叶多とあたし
新学期



今日の天気は晴れ後曇り。


だから、朝から晴れているわけで……。




あたしはのりの利いたパリパリの制服に袖を通す。

新しい服の香りが鼻に広がった。





「おはよう」


一回に降りると母がおNEWの薄ピンクのスーツを着て髪を整えていた。


「おはよ」


母に応えると、あたしは苦笑いする。




ご機嫌であたしの入学式の支度をする母。

母の嬉しそうな顔を見ているとなんだか、こそばゆくなった。



だから照れ隠しに


「ピンクのスーツなんてやめた方がいいんじゃない?年考えなよ、年!」


なんて言ったりして。



「いーの!パパは似合うって言ってくれたし!娘の記念すべき日なんだから」


それを聞いてまた苦笑する。





あの日から三日後。彼哉の両親と共にうちの両親も帰ってきた。

もう終わったことでもあるし、両親にはあの日のことは話していない。そう、あたしが叶多にお願いしたのだ。

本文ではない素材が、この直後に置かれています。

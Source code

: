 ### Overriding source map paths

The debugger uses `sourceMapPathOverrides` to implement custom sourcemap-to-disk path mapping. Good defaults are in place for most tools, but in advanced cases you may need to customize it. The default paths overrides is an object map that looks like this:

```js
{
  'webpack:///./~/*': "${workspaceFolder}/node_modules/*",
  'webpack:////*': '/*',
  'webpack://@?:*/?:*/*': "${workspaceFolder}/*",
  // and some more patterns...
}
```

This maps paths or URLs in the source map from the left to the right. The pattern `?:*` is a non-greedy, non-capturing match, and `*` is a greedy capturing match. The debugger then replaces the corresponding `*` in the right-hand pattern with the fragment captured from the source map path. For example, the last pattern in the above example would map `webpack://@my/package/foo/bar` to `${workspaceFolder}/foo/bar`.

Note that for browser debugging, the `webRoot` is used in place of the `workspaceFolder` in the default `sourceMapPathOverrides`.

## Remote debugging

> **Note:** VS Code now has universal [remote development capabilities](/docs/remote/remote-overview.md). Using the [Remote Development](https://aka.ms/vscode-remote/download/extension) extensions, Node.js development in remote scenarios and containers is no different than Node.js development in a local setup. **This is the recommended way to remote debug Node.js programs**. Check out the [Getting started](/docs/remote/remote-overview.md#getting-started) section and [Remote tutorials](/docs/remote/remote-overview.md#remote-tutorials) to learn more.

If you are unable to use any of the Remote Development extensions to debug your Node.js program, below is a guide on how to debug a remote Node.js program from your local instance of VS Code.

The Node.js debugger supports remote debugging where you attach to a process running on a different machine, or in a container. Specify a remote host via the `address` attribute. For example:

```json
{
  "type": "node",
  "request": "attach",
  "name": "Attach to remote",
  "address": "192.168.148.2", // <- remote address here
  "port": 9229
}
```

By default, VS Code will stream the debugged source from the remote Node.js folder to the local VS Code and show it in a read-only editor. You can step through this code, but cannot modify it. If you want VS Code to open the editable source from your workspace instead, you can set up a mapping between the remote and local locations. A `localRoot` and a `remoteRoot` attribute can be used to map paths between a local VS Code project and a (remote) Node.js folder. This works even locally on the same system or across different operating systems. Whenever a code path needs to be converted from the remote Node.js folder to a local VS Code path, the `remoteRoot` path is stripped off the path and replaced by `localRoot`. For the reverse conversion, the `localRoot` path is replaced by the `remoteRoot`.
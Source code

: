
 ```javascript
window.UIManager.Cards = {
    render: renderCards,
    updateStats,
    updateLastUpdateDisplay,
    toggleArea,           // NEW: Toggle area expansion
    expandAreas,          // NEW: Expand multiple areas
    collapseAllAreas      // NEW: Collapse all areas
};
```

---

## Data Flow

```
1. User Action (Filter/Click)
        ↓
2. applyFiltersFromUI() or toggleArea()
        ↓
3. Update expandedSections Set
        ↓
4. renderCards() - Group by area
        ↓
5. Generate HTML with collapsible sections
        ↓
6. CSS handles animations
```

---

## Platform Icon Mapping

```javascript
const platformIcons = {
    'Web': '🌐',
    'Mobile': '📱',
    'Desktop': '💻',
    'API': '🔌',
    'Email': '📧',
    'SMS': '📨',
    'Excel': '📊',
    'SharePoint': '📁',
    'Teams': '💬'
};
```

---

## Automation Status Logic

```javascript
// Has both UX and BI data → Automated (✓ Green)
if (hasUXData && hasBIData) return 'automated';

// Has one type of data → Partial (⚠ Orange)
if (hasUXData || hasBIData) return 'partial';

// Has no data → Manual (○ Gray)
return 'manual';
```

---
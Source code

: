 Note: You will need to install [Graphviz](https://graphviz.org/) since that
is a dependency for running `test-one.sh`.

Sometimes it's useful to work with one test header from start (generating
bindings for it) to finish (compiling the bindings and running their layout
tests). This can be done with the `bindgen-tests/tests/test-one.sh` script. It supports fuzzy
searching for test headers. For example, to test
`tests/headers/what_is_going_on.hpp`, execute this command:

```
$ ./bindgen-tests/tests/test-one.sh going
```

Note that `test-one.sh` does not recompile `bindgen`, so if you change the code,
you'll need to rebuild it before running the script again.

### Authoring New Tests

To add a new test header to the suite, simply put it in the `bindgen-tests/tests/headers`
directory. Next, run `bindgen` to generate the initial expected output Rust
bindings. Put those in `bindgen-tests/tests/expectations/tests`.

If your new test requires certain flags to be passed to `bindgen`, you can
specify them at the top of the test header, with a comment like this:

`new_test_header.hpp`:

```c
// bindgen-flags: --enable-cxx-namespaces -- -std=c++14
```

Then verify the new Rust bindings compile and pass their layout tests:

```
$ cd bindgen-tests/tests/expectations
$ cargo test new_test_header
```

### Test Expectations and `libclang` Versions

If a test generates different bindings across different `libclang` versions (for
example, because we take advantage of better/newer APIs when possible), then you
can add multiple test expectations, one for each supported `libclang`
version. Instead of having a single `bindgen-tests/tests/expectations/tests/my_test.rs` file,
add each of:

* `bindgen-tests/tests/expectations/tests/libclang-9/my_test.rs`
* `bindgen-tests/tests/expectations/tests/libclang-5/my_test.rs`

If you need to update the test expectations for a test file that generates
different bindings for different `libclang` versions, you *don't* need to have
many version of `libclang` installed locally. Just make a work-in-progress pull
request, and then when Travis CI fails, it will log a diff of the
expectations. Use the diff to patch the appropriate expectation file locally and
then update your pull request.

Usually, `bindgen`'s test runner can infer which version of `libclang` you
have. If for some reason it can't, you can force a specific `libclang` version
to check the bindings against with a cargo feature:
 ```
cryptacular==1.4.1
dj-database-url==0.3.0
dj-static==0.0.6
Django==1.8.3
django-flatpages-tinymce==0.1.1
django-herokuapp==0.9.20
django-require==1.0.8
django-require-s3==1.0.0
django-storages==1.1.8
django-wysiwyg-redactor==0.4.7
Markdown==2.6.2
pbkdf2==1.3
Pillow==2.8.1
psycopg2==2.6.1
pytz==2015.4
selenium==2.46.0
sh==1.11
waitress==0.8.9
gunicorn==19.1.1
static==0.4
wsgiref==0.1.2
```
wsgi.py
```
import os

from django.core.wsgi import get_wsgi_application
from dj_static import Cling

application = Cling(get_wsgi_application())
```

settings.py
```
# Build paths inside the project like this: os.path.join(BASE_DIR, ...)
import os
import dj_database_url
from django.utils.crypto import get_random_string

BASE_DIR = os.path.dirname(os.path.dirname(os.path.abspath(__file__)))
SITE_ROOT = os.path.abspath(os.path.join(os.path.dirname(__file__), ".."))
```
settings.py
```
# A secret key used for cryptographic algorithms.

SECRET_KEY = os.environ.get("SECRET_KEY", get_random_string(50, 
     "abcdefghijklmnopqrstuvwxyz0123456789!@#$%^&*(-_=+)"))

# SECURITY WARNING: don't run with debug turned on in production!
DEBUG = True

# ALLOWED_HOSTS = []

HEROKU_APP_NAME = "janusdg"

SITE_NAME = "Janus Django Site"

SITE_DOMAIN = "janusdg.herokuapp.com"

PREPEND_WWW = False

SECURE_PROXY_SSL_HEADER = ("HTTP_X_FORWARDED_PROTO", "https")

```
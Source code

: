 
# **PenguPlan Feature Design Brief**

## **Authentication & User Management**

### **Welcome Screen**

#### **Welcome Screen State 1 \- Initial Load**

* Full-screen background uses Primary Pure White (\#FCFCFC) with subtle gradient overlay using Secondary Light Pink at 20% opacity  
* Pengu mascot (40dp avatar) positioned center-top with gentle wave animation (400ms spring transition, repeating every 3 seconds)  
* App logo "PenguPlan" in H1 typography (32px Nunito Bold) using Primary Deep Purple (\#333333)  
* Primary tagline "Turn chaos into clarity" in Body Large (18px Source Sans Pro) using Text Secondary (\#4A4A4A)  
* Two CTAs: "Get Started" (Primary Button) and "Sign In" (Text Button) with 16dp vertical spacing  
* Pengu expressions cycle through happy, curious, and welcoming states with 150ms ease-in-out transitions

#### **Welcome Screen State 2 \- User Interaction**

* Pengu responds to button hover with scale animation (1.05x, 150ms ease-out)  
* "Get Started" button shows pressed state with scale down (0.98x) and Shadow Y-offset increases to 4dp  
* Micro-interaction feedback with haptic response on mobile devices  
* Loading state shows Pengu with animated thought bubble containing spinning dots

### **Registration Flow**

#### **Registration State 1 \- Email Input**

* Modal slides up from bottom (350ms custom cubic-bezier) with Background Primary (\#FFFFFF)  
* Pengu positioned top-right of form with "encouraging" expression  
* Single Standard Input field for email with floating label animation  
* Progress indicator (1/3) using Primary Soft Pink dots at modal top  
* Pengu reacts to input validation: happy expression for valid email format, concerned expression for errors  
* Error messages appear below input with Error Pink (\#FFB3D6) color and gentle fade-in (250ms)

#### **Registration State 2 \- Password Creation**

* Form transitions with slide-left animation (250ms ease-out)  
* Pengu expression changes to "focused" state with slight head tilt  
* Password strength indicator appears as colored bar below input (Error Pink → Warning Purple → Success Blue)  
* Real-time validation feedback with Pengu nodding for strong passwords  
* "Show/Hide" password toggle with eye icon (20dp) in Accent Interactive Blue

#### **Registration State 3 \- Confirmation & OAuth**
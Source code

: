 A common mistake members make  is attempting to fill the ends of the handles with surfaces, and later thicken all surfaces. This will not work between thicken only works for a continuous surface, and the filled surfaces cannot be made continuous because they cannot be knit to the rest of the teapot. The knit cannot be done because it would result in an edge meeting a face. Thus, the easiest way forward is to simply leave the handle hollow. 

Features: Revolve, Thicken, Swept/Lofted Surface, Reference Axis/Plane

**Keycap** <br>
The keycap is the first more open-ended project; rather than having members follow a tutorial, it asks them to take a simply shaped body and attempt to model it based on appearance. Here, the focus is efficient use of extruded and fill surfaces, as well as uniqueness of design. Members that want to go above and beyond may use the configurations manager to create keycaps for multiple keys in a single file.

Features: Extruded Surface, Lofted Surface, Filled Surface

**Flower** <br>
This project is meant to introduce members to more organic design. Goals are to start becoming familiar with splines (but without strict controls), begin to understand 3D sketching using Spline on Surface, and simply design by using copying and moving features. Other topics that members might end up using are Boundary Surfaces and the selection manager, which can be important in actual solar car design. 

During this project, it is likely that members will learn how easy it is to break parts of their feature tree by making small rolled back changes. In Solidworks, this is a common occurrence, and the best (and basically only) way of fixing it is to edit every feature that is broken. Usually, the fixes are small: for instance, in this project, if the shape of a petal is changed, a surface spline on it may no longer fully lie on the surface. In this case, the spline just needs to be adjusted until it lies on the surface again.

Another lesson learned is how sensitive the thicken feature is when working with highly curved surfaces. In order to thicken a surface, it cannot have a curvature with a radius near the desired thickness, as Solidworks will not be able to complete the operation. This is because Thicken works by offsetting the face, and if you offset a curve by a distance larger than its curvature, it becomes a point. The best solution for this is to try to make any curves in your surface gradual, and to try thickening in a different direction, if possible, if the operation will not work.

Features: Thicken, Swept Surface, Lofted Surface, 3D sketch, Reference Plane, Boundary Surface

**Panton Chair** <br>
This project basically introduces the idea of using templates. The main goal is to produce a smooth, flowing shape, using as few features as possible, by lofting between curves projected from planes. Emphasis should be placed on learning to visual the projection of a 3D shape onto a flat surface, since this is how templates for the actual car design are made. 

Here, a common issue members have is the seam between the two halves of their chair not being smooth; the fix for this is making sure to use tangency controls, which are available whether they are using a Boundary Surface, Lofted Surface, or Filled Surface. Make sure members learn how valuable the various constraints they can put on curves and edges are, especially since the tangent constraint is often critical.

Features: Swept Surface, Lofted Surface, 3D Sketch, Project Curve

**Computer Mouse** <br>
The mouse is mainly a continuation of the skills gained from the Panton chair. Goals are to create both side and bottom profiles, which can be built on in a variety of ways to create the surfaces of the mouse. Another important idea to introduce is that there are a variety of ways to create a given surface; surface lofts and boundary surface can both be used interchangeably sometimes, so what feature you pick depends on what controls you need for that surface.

彼哉には一応話したが、その日は一日中渋い顔をするから話しにくくて仕方がなかった。


彼哉なりに思うことがあったのだろうか。




まあ、何やかんやで新学期。

今日からあたしも高校生。



朝ご飯を食べながら思ったことを口にした。


「あれ?叶多は??」


「ん…あぁ、今日から仕事だって。ふふっ。叶多は就職。日芽は進学。今日はおめでたいわねぇ!夕飯はお寿司でも頼もうかしら…」



「ふーん…」


叶多は仕事。

そっか。もう大学を卒業していて、そんな年か。


叶多の仕事してる姿なんて想像もできないから、考えながら唇を尖らせた。




叶多とはあの日以来も変わり映えしない距離。

一度は素直になってみたものの、翌日


「素直なお前とか気持ち悪ぃわ」


なんて言われれば、もう二度と素直になんかならないと思うものだろう。


しかし、いつの間にかこの距離が心地良くなっていたのも事実である。




でも。


なんだか少しだけ…距離は近くなった気がする。